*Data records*
====
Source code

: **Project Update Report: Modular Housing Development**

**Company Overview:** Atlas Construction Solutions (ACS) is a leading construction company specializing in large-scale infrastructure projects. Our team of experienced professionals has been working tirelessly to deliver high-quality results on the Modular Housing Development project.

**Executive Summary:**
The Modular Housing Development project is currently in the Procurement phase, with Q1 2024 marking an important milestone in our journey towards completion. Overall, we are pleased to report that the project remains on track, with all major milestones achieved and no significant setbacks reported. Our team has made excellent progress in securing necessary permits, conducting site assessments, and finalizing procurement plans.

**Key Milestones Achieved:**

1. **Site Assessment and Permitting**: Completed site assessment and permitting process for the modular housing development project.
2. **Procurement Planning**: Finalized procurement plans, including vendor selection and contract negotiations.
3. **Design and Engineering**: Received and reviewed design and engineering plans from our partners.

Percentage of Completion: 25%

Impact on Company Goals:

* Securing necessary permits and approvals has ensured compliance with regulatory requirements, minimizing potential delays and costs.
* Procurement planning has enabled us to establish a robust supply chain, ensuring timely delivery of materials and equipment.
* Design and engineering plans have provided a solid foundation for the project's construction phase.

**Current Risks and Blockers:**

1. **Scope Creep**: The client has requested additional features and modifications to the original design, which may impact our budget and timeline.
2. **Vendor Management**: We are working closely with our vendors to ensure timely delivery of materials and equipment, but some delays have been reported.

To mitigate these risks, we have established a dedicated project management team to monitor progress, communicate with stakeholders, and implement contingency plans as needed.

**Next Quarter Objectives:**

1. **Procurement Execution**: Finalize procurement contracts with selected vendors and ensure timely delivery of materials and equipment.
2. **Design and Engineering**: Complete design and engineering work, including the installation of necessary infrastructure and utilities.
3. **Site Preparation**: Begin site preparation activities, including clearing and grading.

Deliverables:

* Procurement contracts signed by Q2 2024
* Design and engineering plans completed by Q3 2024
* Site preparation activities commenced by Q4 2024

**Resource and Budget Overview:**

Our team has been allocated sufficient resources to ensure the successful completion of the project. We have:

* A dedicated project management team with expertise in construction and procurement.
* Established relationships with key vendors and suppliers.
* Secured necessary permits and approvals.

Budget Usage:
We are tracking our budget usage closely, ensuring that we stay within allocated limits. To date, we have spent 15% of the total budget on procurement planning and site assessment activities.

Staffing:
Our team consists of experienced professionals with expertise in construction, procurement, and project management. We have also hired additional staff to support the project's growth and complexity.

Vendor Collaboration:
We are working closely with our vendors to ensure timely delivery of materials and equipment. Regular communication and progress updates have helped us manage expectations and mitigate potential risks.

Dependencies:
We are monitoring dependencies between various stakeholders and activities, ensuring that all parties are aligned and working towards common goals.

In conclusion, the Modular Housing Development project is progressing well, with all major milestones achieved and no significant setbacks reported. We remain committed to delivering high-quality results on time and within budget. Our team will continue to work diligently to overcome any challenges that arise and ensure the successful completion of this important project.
====
*Exercise description*
Having output the line that contains "Modular Housing Development**", stop. Every line before it, back to the first line of the data, must be reproduced exactly.

*Reply to the exercise*
Source code

: **Project Update Report: Modular Housing Development**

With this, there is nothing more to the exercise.